DATASET RECORDS Start Marker

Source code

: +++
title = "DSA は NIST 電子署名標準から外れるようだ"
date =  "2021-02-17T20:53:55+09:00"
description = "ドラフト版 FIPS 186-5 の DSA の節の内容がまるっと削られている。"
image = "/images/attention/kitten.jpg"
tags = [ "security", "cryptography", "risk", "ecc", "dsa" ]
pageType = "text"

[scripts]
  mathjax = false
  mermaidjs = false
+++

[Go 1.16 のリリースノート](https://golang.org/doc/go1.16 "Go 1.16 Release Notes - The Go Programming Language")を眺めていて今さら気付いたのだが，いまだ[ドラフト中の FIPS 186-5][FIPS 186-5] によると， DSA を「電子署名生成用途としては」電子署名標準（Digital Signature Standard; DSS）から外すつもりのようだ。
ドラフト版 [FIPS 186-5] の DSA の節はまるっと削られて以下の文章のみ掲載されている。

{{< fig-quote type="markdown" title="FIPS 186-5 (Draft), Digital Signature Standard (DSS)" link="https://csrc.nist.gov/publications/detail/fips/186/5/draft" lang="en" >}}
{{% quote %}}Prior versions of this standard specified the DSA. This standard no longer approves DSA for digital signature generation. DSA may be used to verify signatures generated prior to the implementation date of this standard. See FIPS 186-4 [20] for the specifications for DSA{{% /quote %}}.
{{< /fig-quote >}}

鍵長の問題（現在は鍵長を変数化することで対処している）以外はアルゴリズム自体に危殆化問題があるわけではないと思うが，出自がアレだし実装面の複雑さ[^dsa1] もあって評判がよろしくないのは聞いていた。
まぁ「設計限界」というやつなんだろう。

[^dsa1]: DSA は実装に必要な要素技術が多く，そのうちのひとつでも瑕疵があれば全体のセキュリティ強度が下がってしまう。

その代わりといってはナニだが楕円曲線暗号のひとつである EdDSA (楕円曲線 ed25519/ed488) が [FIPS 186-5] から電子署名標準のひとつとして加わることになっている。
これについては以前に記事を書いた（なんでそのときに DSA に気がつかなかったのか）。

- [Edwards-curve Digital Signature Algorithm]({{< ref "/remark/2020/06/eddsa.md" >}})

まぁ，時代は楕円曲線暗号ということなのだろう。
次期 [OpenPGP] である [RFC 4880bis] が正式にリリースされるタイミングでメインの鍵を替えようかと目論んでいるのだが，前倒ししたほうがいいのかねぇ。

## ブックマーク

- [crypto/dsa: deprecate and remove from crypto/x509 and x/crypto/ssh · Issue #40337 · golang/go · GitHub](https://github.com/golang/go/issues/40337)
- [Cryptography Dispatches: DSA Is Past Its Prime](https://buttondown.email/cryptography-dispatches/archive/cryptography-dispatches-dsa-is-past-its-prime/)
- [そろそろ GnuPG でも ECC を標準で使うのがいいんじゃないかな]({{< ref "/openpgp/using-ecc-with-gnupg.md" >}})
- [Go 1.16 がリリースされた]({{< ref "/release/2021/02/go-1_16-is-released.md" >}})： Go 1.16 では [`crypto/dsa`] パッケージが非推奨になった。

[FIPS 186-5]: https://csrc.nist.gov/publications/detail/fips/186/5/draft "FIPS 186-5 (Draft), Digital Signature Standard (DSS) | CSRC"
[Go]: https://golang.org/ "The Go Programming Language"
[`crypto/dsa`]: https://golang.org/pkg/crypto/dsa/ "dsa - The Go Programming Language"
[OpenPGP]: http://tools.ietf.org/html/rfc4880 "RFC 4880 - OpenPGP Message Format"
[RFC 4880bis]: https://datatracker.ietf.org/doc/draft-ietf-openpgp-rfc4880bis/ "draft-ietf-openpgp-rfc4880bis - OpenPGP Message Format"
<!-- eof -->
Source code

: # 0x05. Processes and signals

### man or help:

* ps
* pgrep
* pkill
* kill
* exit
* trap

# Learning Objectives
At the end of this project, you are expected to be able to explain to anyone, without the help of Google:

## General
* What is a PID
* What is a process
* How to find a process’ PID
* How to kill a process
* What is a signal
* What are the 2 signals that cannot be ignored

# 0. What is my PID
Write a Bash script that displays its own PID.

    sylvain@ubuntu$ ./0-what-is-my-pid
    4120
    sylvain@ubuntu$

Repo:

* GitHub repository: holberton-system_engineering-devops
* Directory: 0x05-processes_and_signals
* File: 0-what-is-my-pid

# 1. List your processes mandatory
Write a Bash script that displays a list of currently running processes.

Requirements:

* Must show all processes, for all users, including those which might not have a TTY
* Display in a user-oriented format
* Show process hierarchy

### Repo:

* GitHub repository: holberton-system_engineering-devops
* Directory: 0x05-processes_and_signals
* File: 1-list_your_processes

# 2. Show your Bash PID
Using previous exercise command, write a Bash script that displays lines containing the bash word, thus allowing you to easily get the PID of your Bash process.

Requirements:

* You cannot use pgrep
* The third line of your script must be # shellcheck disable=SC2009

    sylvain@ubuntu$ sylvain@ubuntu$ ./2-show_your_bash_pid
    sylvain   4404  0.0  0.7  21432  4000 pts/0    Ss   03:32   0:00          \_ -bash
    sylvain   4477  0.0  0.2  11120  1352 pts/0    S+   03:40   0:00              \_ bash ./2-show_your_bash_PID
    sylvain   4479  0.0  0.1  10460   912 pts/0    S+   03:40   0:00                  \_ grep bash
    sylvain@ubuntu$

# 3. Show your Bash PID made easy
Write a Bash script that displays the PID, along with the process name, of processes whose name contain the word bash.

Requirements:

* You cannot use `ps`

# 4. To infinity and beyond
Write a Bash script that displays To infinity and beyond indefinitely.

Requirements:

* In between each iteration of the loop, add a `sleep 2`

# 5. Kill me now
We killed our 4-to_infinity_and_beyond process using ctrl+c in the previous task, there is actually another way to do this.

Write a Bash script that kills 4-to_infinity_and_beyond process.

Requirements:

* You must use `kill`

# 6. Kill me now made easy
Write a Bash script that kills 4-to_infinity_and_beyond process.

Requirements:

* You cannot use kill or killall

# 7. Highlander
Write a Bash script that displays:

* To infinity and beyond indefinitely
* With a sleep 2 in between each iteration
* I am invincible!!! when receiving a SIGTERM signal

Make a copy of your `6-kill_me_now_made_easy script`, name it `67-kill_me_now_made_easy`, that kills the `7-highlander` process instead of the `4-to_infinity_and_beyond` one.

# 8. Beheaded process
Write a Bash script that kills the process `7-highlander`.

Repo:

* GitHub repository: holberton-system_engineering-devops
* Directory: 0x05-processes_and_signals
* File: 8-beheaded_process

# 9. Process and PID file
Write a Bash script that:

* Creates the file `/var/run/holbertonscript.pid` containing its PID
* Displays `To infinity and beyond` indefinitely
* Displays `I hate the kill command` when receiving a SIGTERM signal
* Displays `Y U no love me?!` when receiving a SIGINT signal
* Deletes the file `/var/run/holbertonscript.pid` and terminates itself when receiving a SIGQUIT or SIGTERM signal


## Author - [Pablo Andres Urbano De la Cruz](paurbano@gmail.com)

DATASET RECORDS End Marker

AIM OF THE EXERCISE: Search the data above for the word "cryptography". Copy each line it is in.

EXERCISE SOLUTION:
tags = [ "security", "cryptography", "risk", "ecc", "dsa" ]
- [Cryptography Dispatches: DSA Is Past Its Prime](https://buttondown.email/cryptography-dispatches/archive/cryptography-dispatches-dsa-is-past-its-prime/)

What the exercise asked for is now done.